(Stored dataset items)
*** Begin section ***

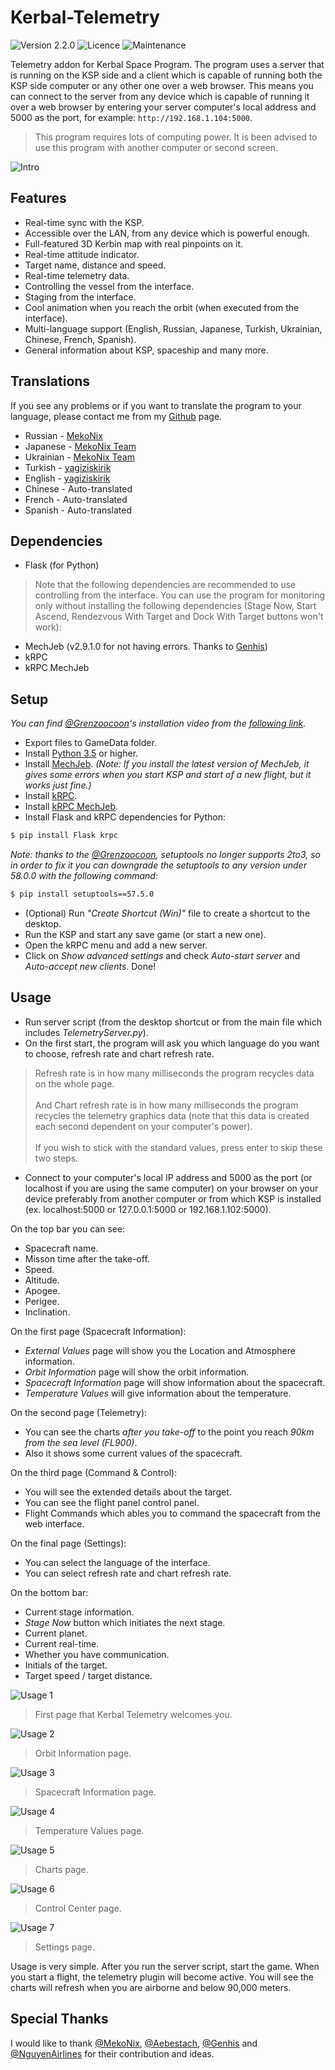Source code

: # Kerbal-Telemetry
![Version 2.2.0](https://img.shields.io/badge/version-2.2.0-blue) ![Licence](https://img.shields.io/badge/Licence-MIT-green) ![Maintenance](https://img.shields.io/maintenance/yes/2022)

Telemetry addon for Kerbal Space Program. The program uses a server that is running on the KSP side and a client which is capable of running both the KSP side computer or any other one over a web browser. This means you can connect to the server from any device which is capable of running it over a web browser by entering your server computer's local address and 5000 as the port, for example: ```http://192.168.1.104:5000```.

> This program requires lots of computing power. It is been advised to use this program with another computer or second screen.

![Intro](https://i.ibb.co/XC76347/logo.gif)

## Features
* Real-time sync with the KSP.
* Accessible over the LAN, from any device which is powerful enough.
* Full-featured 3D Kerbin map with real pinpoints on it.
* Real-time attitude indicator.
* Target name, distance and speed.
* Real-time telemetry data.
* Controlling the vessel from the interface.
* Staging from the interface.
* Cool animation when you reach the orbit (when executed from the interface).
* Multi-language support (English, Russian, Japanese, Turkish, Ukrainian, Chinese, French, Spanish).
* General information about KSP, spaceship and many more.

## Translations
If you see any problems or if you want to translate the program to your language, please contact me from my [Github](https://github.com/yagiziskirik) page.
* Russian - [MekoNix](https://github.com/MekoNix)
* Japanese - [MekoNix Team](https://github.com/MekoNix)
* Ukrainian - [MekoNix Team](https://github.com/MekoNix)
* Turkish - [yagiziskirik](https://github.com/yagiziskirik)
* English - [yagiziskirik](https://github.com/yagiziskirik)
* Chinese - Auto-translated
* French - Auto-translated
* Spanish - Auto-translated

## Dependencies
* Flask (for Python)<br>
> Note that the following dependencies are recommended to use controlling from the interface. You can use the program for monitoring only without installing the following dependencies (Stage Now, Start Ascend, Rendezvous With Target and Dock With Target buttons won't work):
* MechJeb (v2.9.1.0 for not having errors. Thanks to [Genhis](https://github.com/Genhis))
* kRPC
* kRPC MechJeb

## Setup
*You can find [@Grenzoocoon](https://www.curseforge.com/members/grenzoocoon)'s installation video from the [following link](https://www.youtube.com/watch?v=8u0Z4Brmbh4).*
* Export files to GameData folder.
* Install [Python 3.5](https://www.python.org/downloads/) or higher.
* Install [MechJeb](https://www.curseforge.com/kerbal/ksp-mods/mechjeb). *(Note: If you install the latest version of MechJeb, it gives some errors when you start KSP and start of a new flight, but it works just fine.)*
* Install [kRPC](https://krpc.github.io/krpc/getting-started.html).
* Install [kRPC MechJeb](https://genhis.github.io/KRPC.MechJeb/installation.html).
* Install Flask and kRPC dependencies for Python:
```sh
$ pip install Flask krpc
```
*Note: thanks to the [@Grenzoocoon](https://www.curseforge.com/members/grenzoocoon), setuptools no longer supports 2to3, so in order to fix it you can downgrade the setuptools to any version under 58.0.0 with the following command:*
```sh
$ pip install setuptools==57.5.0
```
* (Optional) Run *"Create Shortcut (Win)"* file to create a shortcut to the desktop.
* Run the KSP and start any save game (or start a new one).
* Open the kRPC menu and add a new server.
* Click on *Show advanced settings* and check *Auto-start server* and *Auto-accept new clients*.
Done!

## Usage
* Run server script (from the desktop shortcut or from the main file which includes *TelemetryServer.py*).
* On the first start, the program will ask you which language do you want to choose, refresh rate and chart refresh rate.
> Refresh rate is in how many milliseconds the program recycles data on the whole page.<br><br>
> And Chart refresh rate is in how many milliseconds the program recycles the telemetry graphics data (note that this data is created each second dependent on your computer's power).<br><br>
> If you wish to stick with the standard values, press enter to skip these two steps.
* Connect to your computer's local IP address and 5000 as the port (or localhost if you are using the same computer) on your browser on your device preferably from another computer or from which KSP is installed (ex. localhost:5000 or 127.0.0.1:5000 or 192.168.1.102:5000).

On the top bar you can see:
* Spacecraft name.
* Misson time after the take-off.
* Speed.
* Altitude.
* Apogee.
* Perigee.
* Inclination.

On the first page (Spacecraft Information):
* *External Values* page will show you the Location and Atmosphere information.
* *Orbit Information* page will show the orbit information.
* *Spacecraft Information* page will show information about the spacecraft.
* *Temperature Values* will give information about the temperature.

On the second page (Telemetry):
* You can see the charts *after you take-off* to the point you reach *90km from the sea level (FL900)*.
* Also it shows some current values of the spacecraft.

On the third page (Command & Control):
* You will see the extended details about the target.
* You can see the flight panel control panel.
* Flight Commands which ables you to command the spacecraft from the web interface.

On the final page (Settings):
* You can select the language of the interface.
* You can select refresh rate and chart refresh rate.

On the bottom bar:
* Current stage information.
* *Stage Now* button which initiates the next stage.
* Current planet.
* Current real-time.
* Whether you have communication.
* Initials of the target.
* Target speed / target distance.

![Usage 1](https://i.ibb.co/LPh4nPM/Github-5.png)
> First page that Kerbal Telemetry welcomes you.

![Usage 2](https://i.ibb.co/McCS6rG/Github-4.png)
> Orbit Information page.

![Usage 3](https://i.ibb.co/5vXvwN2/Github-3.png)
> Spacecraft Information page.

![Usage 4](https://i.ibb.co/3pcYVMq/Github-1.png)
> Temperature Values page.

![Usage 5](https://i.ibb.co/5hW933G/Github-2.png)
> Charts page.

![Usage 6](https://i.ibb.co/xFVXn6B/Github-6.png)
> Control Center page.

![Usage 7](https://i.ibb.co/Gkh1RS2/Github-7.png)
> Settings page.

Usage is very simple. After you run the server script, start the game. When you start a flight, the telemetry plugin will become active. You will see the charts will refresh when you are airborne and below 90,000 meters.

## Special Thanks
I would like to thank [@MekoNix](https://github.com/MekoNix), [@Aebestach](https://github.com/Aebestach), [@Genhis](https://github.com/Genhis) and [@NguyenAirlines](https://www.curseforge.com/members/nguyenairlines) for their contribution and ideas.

*** End section ***

- [Action item]: The entries are to be copied exactly, and each image is to be omitted.

- [Expected answer]:
Source code

: # Kerbal-Telemetry
![Version 2.2.0](https://img.shields.io/badge/version-2.2.0-blue) ![Licence](https://img.shields.io/badge/Licence-MIT-green) ![Maintenance](https://img.shields.io/maintenance/yes/2022)

Telemetry addon for Kerbal Space Program. The program uses a server that is running on the KSP side and a client which is capable of running both the KSP side computer or any other one over a web browser. This means you can connect to the server from any device which is capable of running it over a web browser by entering your server computer's local address and 5000 as the port, for example: ```http://192.168.1.104:5000```.

> This program requires lots of computing power. It is been advised to use this program with another computer or second screen.

![Intro](https://i.ibb.co/XC76347/logo.gif)

## Features
* Real-time sync with the KSP.
* Accessible over the LAN, from any device which is powerful enough.
* Full-featured 3D Kerbin map with real pinpoints on it.
* Real-time attitude indicator.
* Target name, distance and speed.
* Real-time telemetry data.
* Controlling the vessel from the interface.
* Staging from the interface.
* Cool animation when you reach the orbit (when executed from the interface).
* Multi-language support (English, Russian, Japanese, Turkish, Ukrainian, Chinese, French, Spanish).
* General information about KSP, spaceship and many more.

## Translations
If you see any problems or if you want to translate the program to your language, please contact me from my [Github](https://github.com/yagiziskirik) page.
* Russian - [MekoNix](https://github.com/MekoNix)
* Japanese - [MekoNix Team](https://github.com/MekoNix)
* Ukrainian - [MekoNix Team](https://github.com/MekoNix)
* Turkish - [yagiziskirik](https://github.com/yagiziskirik)
* English - [yagiziskirik](https://github.com/yagiziskirik)
* Chinese - Auto-translated
* French - Auto-translated
* Spanish - Auto-translated

## Dependencies
* Flask (for Python)<br>
> Note that the following dependencies are recommended to use controlling from the interface. You can use the program for monitoring only without installing the following dependencies (Stage Now, Start Ascend, Rendezvous With Target and Dock With Target buttons won't work):
* MechJeb (v2.9.1.0 for not having errors. Thanks to [Genhis](https://github.com/Genhis))
* kRPC
* kRPC MechJeb

## Setup
*You can find [@Grenzoocoon](https://www.curseforge.com/members/grenzoocoon)'s installation video from the [following link](https://www.youtube.com/watch?v=8u0Z4Brmbh4).*
* Export files to GameData folder.
* Install [Python 3.5](https://www.python.org/downloads/) or higher.
* Install [MechJeb](https://www.curseforge.com/kerbal/ksp-mods/mechjeb). *(Note: If you install the latest version of MechJeb, it gives some errors when you start KSP and start of a new flight, but it works just fine.)*
* Install [kRPC](https://krpc.github.io/krpc/getting-started.html).
* Install [kRPC MechJeb](https://genhis.github.io/KRPC.MechJeb/installation.html).
* Install Flask and kRPC dependencies for Python:
```sh
$ pip install Flask krpc
```
*Note: thanks to the [@Grenzoocoon](https://www.curseforge.com/members/grenzoocoon), setuptools no longer supports 2to3, so in order to fix it you can downgrade the setuptools to any version under 58.0.0 with the following command:*
```sh
$ pip install setuptools==57.5.0
```
* (Optional) Run *"Create Shortcut (Win)"* file to create a shortcut to the desktop.
* Run the KSP and start any save game (or start a new one).
* Open the kRPC menu and add a new server.
* Click on *Show advanced settings* and check *Auto-start server* and *Auto-accept new clients*.
Done!

## Usage
* Run server script (from the desktop shortcut or from the main file which includes *TelemetryServer.py*).
* On the first start, the program will ask you which language do you want to choose, refresh rate and chart refresh rate.
> Refresh rate is in how many milliseconds the program recycles data on the whole page.<br><br>
> And Chart refresh rate is in how many milliseconds the program recycles the telemetry graphics data (note that this data is created each second dependent on your computer's power).<br><br>
> If you wish to stick with the standard values, press enter to skip these two steps.
* Connect to your computer's local IP address and 5000 as the port (or localhost if you are using the same computer) on your browser on your device preferably from another computer or from which KSP is installed (ex. localhost:5000 or 127.0.0.1:5000 or 192.168.1.102:5000).

On the top bar you can see:
* Spacecraft name.
* Misson time after the take-off.
* Speed.
* Altitude.
* Apogee.
* Perigee.
* Inclination.

On the first page (Spacecraft Information):
* *External Values* page will show you the Location and Atmosphere information.
* *Orbit Information* page will show the orbit information.
* *Spacecraft Information* page will show information about the spacecraft.
* *Temperature Values* will give information about the temperature.

On the second page (Telemetry):
* You can see the charts *after you take-off* to the point you reach *90km from the sea level (FL900)*.
* Also it shows some current values of the spacecraft.

On the third page (Command & Control):
* You will see the extended details about the target.
* You can see the flight panel control panel.
* Flight Commands which ables you to command the spacecraft from the web interface.

On the final page (Settings):
* You can select the language of the interface.
* You can select refresh rate and chart refresh rate.

On the bottom bar:
* Current stage information.
* *Stage Now* button which initiates the next stage.
* Current planet.
* Current real-time.
* Whether you have communication.
* Initials of the target.
* Target speed / target distance.

![Usage 1](https://i.ibb.co/LPh4nPM/Github-5.png)
> First page that Kerbal Telemetry welcomes you.

![Usage 2](https://i.ibb.co/McCS6rG/Github-4.png)
> Orbit Information page.

![Usage 3](https://i.ibb.co/5vXvwN2/Github-3.png)
> Spacecraft Information page.

![Usage 4](https://i.ibb.co/3pcYVMq/Github-1.png)
> Temperature Values page.

![Usage 5](https://i.ibb.co/5hW933G/Github-2.png)
> Charts page.

![Usage 6](https://i.ibb.co/xFVXn6B/Github-6.png)
> Control Center page.

![Usage 7](https://i.ibb.co/Gkh1RS2/Github-7.png)
> Settings page.

Usage is very simple. After you run the server script, start the game. When you start a flight, the telemetry plugin will become active. You will see the charts will refresh when you are airborne and below 90,000 meters.

## Special Thanks
I would like to thank [@MekoNix](https://github.com/MekoNix), [@Aebestach](https://github.com/Aebestach), [@Genhis](https://github.com/Genhis) and [@NguyenAirlines](https://www.curseforge.com/members/nguyenairlines) for their contribution and ideas.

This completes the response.